▶ Task input:
────────────────

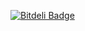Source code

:[![Bitdeli Badge](https://d2weczhvl823v0.cloudfront.net/zlinoliver/photoalbum/trend.png)](https://bitdeli.com/free "Bitdeli Badge")

<script type="text/javascript">
  var _gauges = _gauges || [];
  (function() {
    var t   = document.createElement('script');
    t.type  = 'text/javascript';
    t.async = true;
    t.id    = 'gauges-tracker';
    t.setAttribute('data-site-id', '56a05258bb922a0cac000fd7');
    t.setAttribute('data-track-path', 'https://track.gaug.es/track.gif');
    t.src = 'https://d36ee2fcip1434.cloudfront.net/track.js';
    var s = document.getElementsByTagName('script')[0];
    s.parentNode.insertBefore(t, s);
  })();
</script>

────────────────

▶ Assignment: Before copying, set the pictures aside; then reproduce each entry above exactly.

▶ Response:
Source code

:[![Bitdeli Badge](https://d2weczhvl823v0.cloudfront.net/zlinoliver/photoalbum/trend.png)](https://bitdeli.com/free "Bitdeli Badge")

<script type="text/javascript">
  var _gauges = _gauges || [];
  (function() {
    var t   = document.createElement('script');
    t.type  = 'text/javascript';
    t.async = true;
    t.id    = 'gauges-tracker';
    t.setAttribute('data-site-id', '56a05258bb922a0cac000fd7');
    t.setAttribute('data-track-path', 'https://track.gaug.es/track.gif');
    t.src = 'https://d36ee2fcip1434.cloudfront.net/track.js';
    var s = document.getElementsByTagName('script')[0];
    s.parentNode.insertBefore(t, s);
  })();
</script>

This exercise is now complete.